▸ **How to complete this task**
Show all lines from the data that include the word "velha".

◆ ◆ ◆ ◆ ◆ ◆ ◆

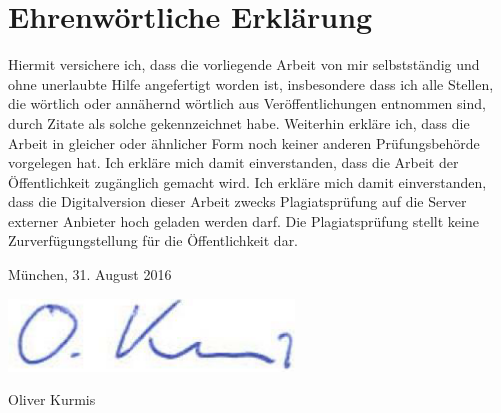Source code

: \newpage

\thispagestyle{empty}

\section*{Ehrenwörtliche Erklärung}  
 
Hiermit  versichere  ich, dass die vorliegende Arbeit von  mir  selbstständig  und 
ohne unerlaubte Hilfe angefertigt worden ist, insbesondere dass ich alle Stellen, 
die wörtlich oder annähernd wörtlich aus Veröffentlichungen entnommen sind, 
durch Zitate als solche gekennzeichnet habe.
Weiterhin erkläre ich, dass die Arbeit in gleicher oder ähnlicher Form noch keiner 
anderen  Prüfungsbehörde  vorgelegen  hat.  Ich  erkläre  mich  damit  einverstanden, 
dass  die  Arbeit  der  Öffentlichkeit  zugänglich  gemacht wird. 
Ich erkläre mich damit einverstanden, dass die Digitalversion dieser 
Arbeit zwecks Plagiatsprüfung auf die Server externer Anbieter hoch geladen 
werden  darf.  Die  Plagiatsprüfung  stellt  keine Zurverfügungstellung  für  die 
Öffentlichkeit dar.
 
München, 31. August 2016

\includegraphics[width=.2\textwidth]{img/unterschrift.png}

Oliver Kurmis
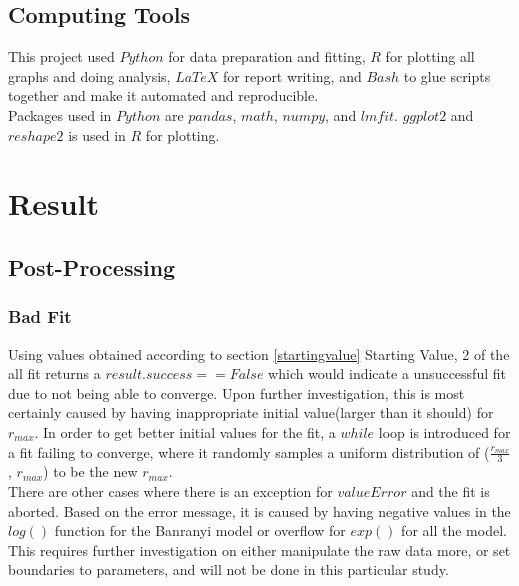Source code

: \documentclass[11pt]{article}
\begin{document}
\subsection{Computing Tools}
This project used $Python$ for data preparation and fitting, $R$ for plotting all graphs and doing analysis, $LaTeX$ for report writing, and $Bash$ to glue scripts together and make it automated and reproducible.\\
Packages used in $Python$ are $pandas$, $math$, $numpy$, and $lmfit$. $ggplot2$ and $reshape2$ is used in $R$ for plotting.

\section{Result}
\subsection{Post-Processing}
\subsubsection{Bad Fit}
Using values obtained according to section \ref{startingvalue} Starting Value, 2 of the all fit returns a $result.success == False$ which would indicate a unsuccessful fit due to not being able to converge. Upon further investigation, this is most certainly caused by having inappropriate initial value(larger than it should) for $r_{max}$. In order to get better initial values for the fit, a $while$ loop is introduced for a fit failing to converge, where it randomly samples a uniform distribution of ($\frac{r_{max}}{3}$ , $r_{max}$) to be the new $r_{max}$.\\
There are other cases where there is an exception for $valueError$ and the fit is aborted. Based on the error message, it is caused by having negative values in the $log()$ function for the Banranyi model or overflow for $exp()$ for all the model. This requires further investigation on either manipulate the raw data more, or set boundaries to parameters, and will not be done in this particular study.
\end{document}

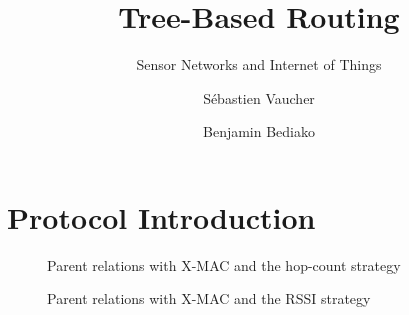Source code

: \documentclass[a4paper]{llncs}
\begin{document}
\title{Tree-Based Routing}


\subtitle{Sensor Networks and Internet of Things}

\author{Sébastien Vaucher \and Benjamin Bediako}






\maketitle


\section{Protocol Introduction}

\begin{figure}
	\centering
	
	\caption{Parent relations with X-MAC and the hop-count strategy}
	\label{fig:map-hopcount}
\end{figure}

\begin{figure}
	\centering
	
	\caption{Parent relations with X-MAC and the RSSI strategy}
	\label{fig:map-rssi}
\end{figure}

\printbibliography
\end{document}

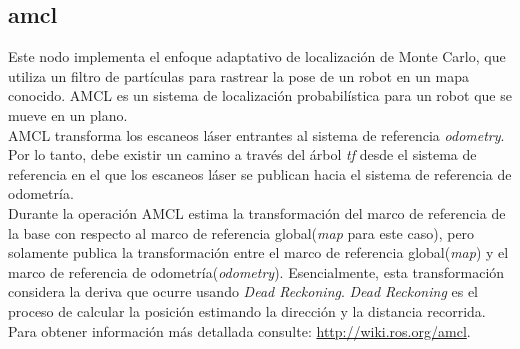 \documentclass[user_manual.tex]{subfiles}
\begin{document}
\subsection{amcl}

Este nodo implementa el enfoque adaptativo de localización de Monte Carlo, que utiliza un filtro de partículas para rastrear la pose de un robot en un mapa conocido. AMCL es un sistema de localización probabilística para un robot que se mueve en un plano.\\

AMCL transforma los escaneos láser entrantes al sistema de referencia \textit{odometry}. Por lo tanto, debe existir un camino a través del árbol \textit{tf} desde el sistema de referencia en el que los escaneos láser se publican hacia el sistema de referencia de odometría.\\

Durante la operación AMCL estima la transformación del marco de referencia de la base con respecto al marco de referencia global(\textit{map} para este caso), pero solamente publica la transformación entre el marco de referencia global(\textit{map}) y el marco de referencia de odometría(\textit{odometry}). Esencialmente, esta transformación considera la deriva que ocurre usando \textit{Dead Reckoning}. \textit{Dead Reckoning} es el proceso de calcular la posición estimando la dirección y la distancia recorrida.\\

Para obtener información más detallada consulte: \url{http://wiki.ros.org/amcl}.
\end{document}
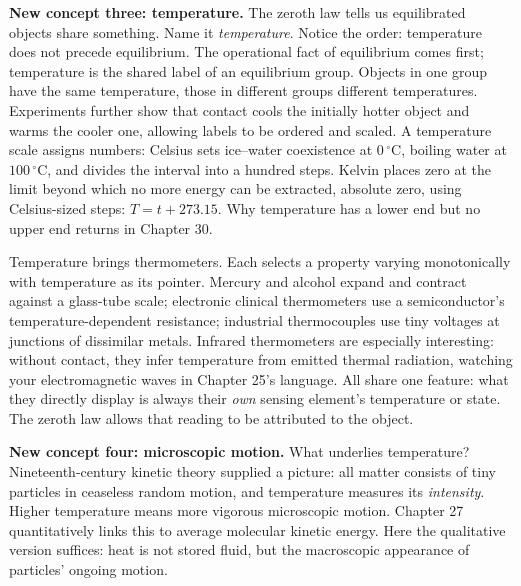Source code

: \begin{mainline}
\textbf{New concept three: temperature.} The zeroth law tells us equilibrated objects share something. Name it \emph{temperature}. Notice the order: temperature does not precede equilibrium. The operational fact of equilibrium comes first; temperature is the shared label of an equilibrium group. Objects in one group have the same temperature, those in different groups different temperatures. Experiments further show that contact cools the initially hotter object and warms the cooler one, allowing labels to be ordered and scaled. A temperature scale assigns numbers: Celsius sets ice--water coexistence at \(0\,^\circ\mathrm{C}\), boiling water at \(100\,^\circ\mathrm{C}\), and divides the interval into a hundred steps. Kelvin places zero at the limit beyond which no more energy can be extracted, absolute zero, using Celsius-sized steps: \(T = t + 273.15\). Why temperature has a lower end but no upper end returns in Chapter 30.

Temperature brings thermometers. Each selects a property varying monotonically with temperature as its pointer. Mercury and alcohol expand and contract against a glass-tube scale; electronic clinical thermometers use a semiconductor's temperature-dependent resistance; industrial thermocouples use tiny voltages at junctions of dissimilar metals. Infrared thermometers are especially interesting: without contact, they infer temperature from emitted thermal radiation, watching your electromagnetic waves in Chapter 25's language. All share one feature: what they directly display is always their \emph{own} sensing element's temperature or state. The zeroth law allows that reading to be attributed to the object.

\textbf{New concept four: microscopic motion.} What underlies temperature? Nineteenth-century kinetic theory supplied a picture: all matter consists of tiny particles in ceaseless random motion, and temperature measures its \emph{intensity}. Higher temperature means more vigorous microscopic motion. Chapter 27 quantitatively links this to average molecular kinetic energy. Here the qualitative version suffices: heat is not stored fluid, but the macroscopic appearance of particles' ongoing motion.


\end{mainline}
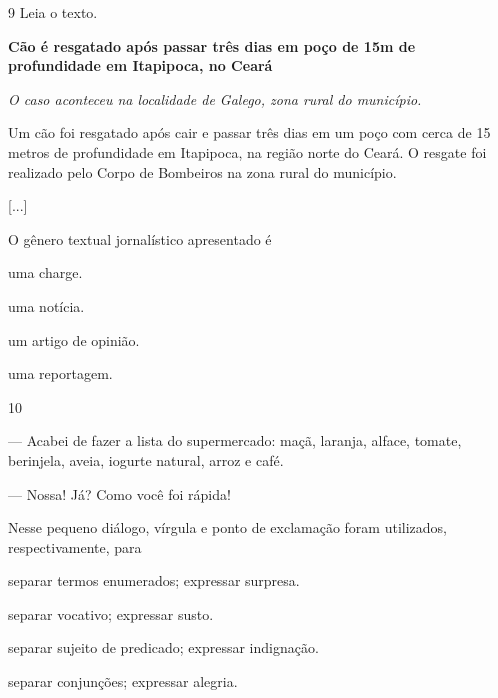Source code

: \num{9} Leia o texto.

\begin{myquote}
\textbf{Cão é resgatado após passar três dias em poço de 15m de profundidade em Itapipoca, no Ceará}

\emph{O caso aconteceu na localidade de Galego, zona rural do município.}

Um cão foi resgatado após cair e passar três dias em um poço com cerca
de 15 metros de profundidade em
Itapipoca, na
região norte do Ceará. O resgate foi realizado pelo Corpo de Bombeiros
na zona rural do município.

{[}...{]}

\end{myquote}

O gênero textual jornalístico apresentado é

\begin{escolha}
\item uma charge.

\item uma notícia.

\item um artigo de opinião.

\item uma reportagem.
\end{escolha}

\num{10}

\begin{myquote}
--- Acabei de fazer a lista do supermercado: maçã, laranja, alface,
tomate, berinjela, aveia, iogurte natural, arroz e café.

--- Nossa! Já? Como você foi rápida!
\end{myquote}

Nesse pequeno diálogo, vírgula e ponto de exclamação foram utilizados,
respectivamente, para

\begin{escolha}
\item separar termos enumerados; expressar surpresa.

\item separar vocativo; expressar susto.

\item separar sujeito de predicado; expressar indignação.

\item separar conjunções; expressar alegria.
\end{escolha}

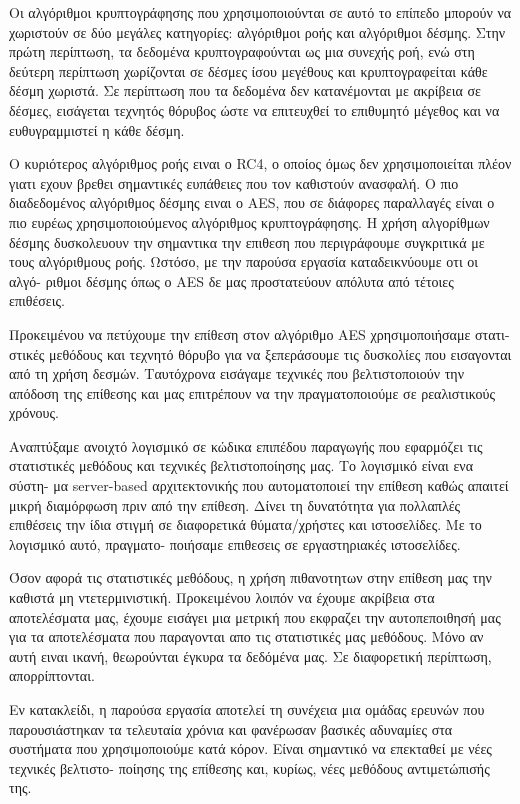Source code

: Οι αλγόριθμοι κρυπτογράφησης που χρησιμοποιούνται σε αυτό το επίπεδο μπορούν να
χωριστούν σε δύο μεγάλες κατηγορίες: αλγόριθμοι ροής και αλγόριθμοι δέσμης.
Στην πρώτη περίπτωση, τα δεδομένα κρυπτογραφούνται ως μια συνεχής ροή,  ενώ στη 
δεύτερη περίπτωση χωρίζονται σε δέσμες ίσου μεγέθους και κρυπτογραφείται κάθε δέσμη χωριστά. 
Σε περίπτωση που τα δεδομένα δεν κατανέμονται με ακρίβεια σε δέσμες, εισάγεται τεχνητός
θόρυβος ώστε να επιτευχθεί το επιθυμητό μέγεθος και να ευθυγραμμιστεί η κάθε δέσμη.

Ο κυριότερος αλγόριθμος ροής ειναι ο RC4\cite{rc4}, ο οποίος όμως δεν χρησιμοποιείται πλέον
γιατι εχουν βρεθει σημαντικές ευπάθειες που τον καθιστούν ανασφαλή. Ο πιο
διαδεδομένος αλγόριθμος δέσμης ειναι ο AES, που σε διάφορες παραλλαγές είναι ο
πιο ευρέως χρησιμοποιούμενος αλγόριθμος κρυπτογράφησης. Η χρήση αλγορίθμων δέσμης
δυσκολευουν την σημαντικα την επιθεση που περιγράφουμε συγκριτικά με τους αλγόριθμους ροής.
Ωστόσο, με την παρούσα εργασία καταδεικνύουμε οτι οι αλγό- ριθμοι δέσμης όπως ο AES δε
μας προστατεύουν απόλυτα από τέτοιες επιθέσεις. 

Προκειμένου να πετύχουμε την επίθεση στον αλγόριθμο AES χρησιμοποιήσαμε στατι- στικές
μεθόδους και τεχνητό θόρυβο για να ξεπεράσουμε τις δυσκολίες που εισαγονται από τη
χρήση δεσμών. Ταυτόχρονα εισάγαμε τεχνικές που βελτιστοποιούν την απόδοση της
επίθεσης και μας επιτρέπουν να την πραγματοποιούμε σε ρεαλιστικούς χρόνους.

Αναπτύξαμε ανοιχτό λογισμικό σε κώδικα επιπέδου παραγωγής που εφαρμόζει τις στατιστικές
μεθόδους και τεχνικές βελτιστοποίησης μας. Το λογισμικό είναι ενα σύστη- μα server-based
αρχιτεκτονικής που αυτοματοποιεί την επίθεση καθώς απαιτεί μικρή διαμόρφωση πριν από την
επίθεση. Δίνει τη δυνατότητα για πολλαπλές επιθέσεις την ίδια στιγμή σε διαφορετικά θύματα/χρήστες
και ιστοσελίδες. Με το λογισμικό αυτό, πραγματο- ποιήσαμε επιθεσεις σε εργαστηριακές ιστοσελίδες.

Όσον αφορά τις στατιστικές μεθόδους, η χρήση πιθανοτητων στην επίθεση μας την καθιστά μη
ντετερμινιστική. Προκειμένου λοιπόν να έχουμε ακρίβεια στα αποτελέσματα μας, έχουμε εισάγει
μια μετρική που εκφραζει την αυτοπεποιθησή μας για τα αποτελέσματα που παραγονται απο
τις στατιστικές μας μεθόδους. Μόνο αν αυτή ειναι ικανή, θεωρούνται έγκυρα τα δεδόμένα μας.
Σε διαφορετική περίπτωση, απορρίπτονται.


Εν κατακλείδι, η παρούσα εργασία αποτελεί τη συνέχεια μια ομάδας ερευνών που
παρουσιάστηκαν τα τελευταία χρόνια και φανέρωσαν βασικές αδυναμίες στα
συστήματα που χρησιμοποιούμε κατά κόρον. Είναι σημαντικό να επεκταθεί με νέες
τεχνικές βελτιστο- ποίησης της επίθεσης και, κυρίως, νέες μεθόδους αντιμετώπισής
της.

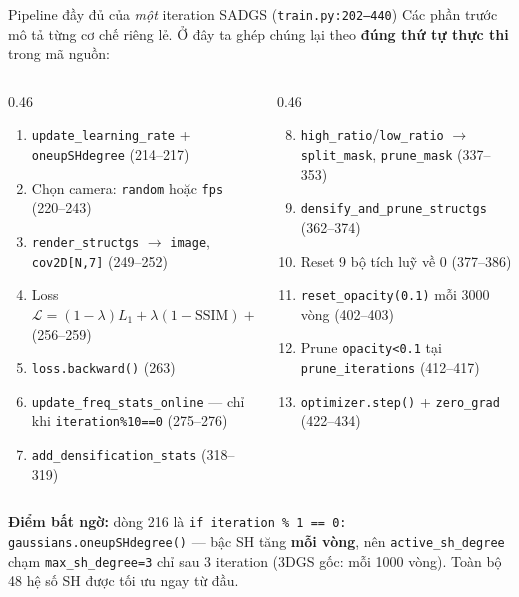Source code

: 
\begin{frame}{Pipeline đầy đủ của \emph{một} iteration SADGS (\texttt{train.py:202--440})}
\scriptsize
Các phần trước mô tả từng cơ chế riêng lẻ. Ở đây ta ghép chúng lại theo \textbf{đúng thứ tự thực thi} trong mã nguồn:
\begin{columns}[T]
\begin{column}{0.46\textwidth}
\begin{enumerate}\setlength{\itemsep}{0pt}
    \item \texttt{update\_learning\_rate} + \texttt{oneupSHdegree} (214--217)
    \item Chọn camera: \texttt{random} hoặc \texttt{fps} (220--243)
    \item \texttt{render\_structgs} $\to$ \texttt{image}, \texttt{cov2D[N,7]} (249--252)
    \item Loss $\mathcal{L}=(1{-}\lambda)L_1+\lambda(1{-}\text{SSIM})+\lambda_{L2}L_2$ (256--259)
    \item \texttt{loss.backward()} (263)
    \item \texttt{update\_freq\_stats\_online} --- \alert{chỉ khi} \texttt{iteration\%10==0} (275--276)
    \item \texttt{add\_densification\_stats} (318--319)
\end{enumerate}
\end{column}
\begin{column}{0.46\textwidth}
\begin{enumerate}\setcounter{enumi}{7}\setlength{\itemsep}{0pt}
    \item \texttt{high\_ratio}/\texttt{low\_ratio} $\to$ \texttt{split\_mask}, \texttt{prune\_mask} (337--353)
    \item \texttt{densify\_and\_prune\_structgs} (362--374)
    \item Reset 9 bộ tích luỹ về 0 (377--386)
    \item \texttt{reset\_opacity(0.1)} mỗi 3000 vòng (402--403)
    \item Prune \texttt{opacity<0.1} tại \texttt{prune\_iterations} (412--417)
    \item \texttt{optimizer.step()} + \texttt{zero\_grad} (422--434)
\end{enumerate}
\end{column}
\end{columns}
\vspace{1mm}
\textbf{Điểm bất ngờ:} dòng 216 là \texttt{if iteration \% 1 == 0: gaussians.oneupSHdegree()} --- bậc SH tăng \textbf{mỗi vòng}, nên \texttt{active\_sh\_degree} chạm \texttt{max\_sh\_degree=3} chỉ sau 3 iteration (3DGS gốc: mỗi 1000 vòng). Toàn bộ 48 hệ số SH được tối ưu ngay từ đầu.
\end{frame}


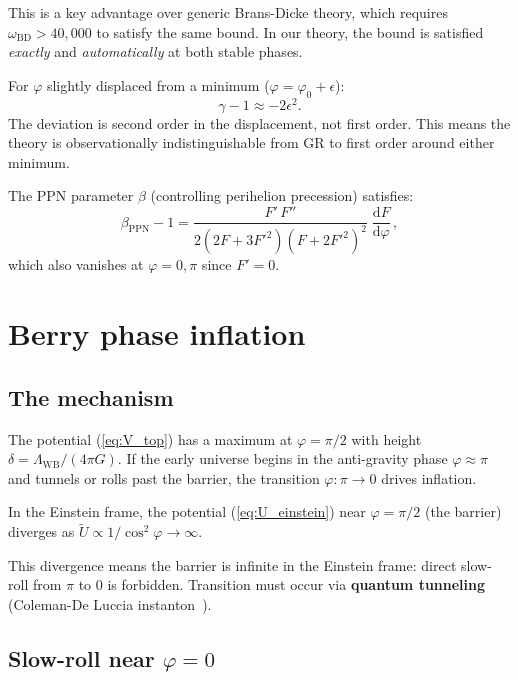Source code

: \documentclass[aps,prd,twocolumn,superscriptaddress,nofootinbib]{revtex4-2}
\newcommand{\dd}{\mathrm{d}}
\newcommand{\Lw}{\Lambda_{\mathrm{WB}}}
\begin{document}
This is a key advantage over generic Brans-Dicke theory,
which requires $\omega_{\mathrm{BD}} > 40{,}000$ to satisfy
the same bound. In our theory, the bound is satisfied
\emph{exactly} and \emph{automatically} at both stable phases.

For $\varphi$ slightly displaced from a minimum
($\varphi = \varphi_0 + \epsilon$):
\begin{equation}
  \gamma - 1 \approx -2\epsilon^2.
\end{equation}
The deviation is second order in the displacement,
not first order.
This means the theory is observationally indistinguishable from GR
to first order around either minimum.

The PPN parameter $\beta$ (controlling perihelion precession)
satisfies:
\begin{equation}
  \beta_{\mathrm{PPN}} - 1
  = \frac{F'\,F''}{2(2F + 3F'^2)(F + 2F'^2)^2}\;
  \frac{\dd F}{\dd\varphi}\,,
\end{equation}
which also vanishes at $\varphi = 0, \pi$ since $F' = 0$.


\section{Berry phase inflation}
\label{sec:inflation}

\subsection{The mechanism}

The potential (\ref{eq:V_top}) has
a maximum at $\varphi = \pi/2$ with height
$\delta = \Lw/(4\pi G)$.
If the early universe begins in the anti-gravity phase
$\varphi \approx \pi$ and tunnels or rolls past the barrier,
the transition $\varphi: \pi \to 0$ drives inflation.

In the Einstein frame, the potential (\ref{eq:U_einstein})
near $\varphi = \pi/2$ (the barrier) diverges as
$\tilde{U} \propto 1/\cos^2\varphi \to \infty$.

This divergence means the barrier is infinite in the Einstein frame:
direct slow-roll from $\pi$ to $0$ is forbidden.
Transition must occur via \textbf{quantum tunneling}
(Coleman-De Luccia instanton~\cite{ColemanDeLuccia1980}).

\subsection{Slow-roll near $\varphi = 0$}
\end{document}
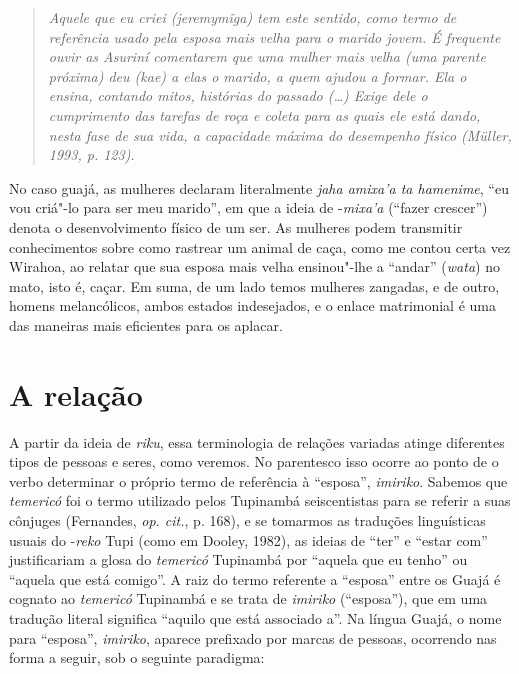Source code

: \begin{quote}
\emph{Aquele que eu criei (\emph{jeremymĩga}) tem este sentido, como termo de
referência usado pela esposa mais velha para o marido jovem. É frequente
ouvir as Asuriní comentarem que uma mulher mais velha (uma parente
próxima) deu (\emph{kae}) a elas o marido, a quem ajudou a formar. Ela o
ensina, contando mitos, histórias do passado (\ldots{}) Exige dele o
cumprimento das tarefas de roça e coleta para as quais ele está dando,
nesta fase de sua vida, a capacidade máxima do desempenho físico (Müller,
1993, p. 123).}
\end{quote}

No caso guajá, as mulheres declaram literalmente \emph{jaha amixa'a ta
hamenime}, ``eu vou criá"-lo para ser meu marido'', em que a ideia de
-\emph{mixa'a} (``fazer crescer'') denota o desenvolvimento físico de um
ser. As mulheres podem transmitir conhecimentos sobre como rastrear um
animal de caça, como me contou certa vez Wirahoa, ao relatar que sua
esposa mais velha ensinou"-lhe a ``andar'' (\emph{wata}) no mato, isto é,
caçar. Em suma, de um lado temos mulheres zangadas, e de outro, homens
melancólicos, ambos estados indesejados, e o enlace matrimonial é uma
das maneiras mais eficientes para os aplacar.

\section{A relação}\label{a-relauxe7uxe3o}

A partir da ideia de \emph{riku}, essa terminologia de relações variadas
atinge diferentes tipos de pessoas e seres, como veremos. No parentesco
isso ocorre ao ponto de o verbo determinar o próprio termo de referência
à ``esposa'', \emph{imiriko}. Sabemos que \emph{temericó} foi o termo
utilizado pelos Tupinambá seiscentistas para se referir a suas cônjuges
(Fernandes, \emph{op. cit.}, p. 168), e se tomarmos as traduções linguísticas
usuais do -\emph{reko} Tupi (como em Dooley, 1982), as ideias de ``ter'' e
``estar com'' justificariam a glosa do \emph{temericó} Tupinambá por
``aquela que eu tenho'' ou ``aquela que está comigo''. A raiz do termo
referente a ``esposa'' entre os Guajá é cognato ao \emph{temericó}
Tupinambá e se trata de \emph{imiriko} (``esposa''), que em uma tradução
literal significa ``aquilo que está associado a''. Na língua Guajá, o nome
para ``esposa'', \emph{imiriko}, aparece prefixado por marcas de pessoas,
ocorrendo nas forma a seguir, sob o seguinte paradigma:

◆ ◆ ◆ ◆ ◆ ◆ ◆

▸ **Written answer**
referência usado pela esposa mais velha para o marido jovem. É frequente
ouvir as Asuriní comentarem que uma mulher mais velha (uma parente
esposa mais velha ensinou"-lhe a ``andar'' (\emph{wata}) no mato, isto é,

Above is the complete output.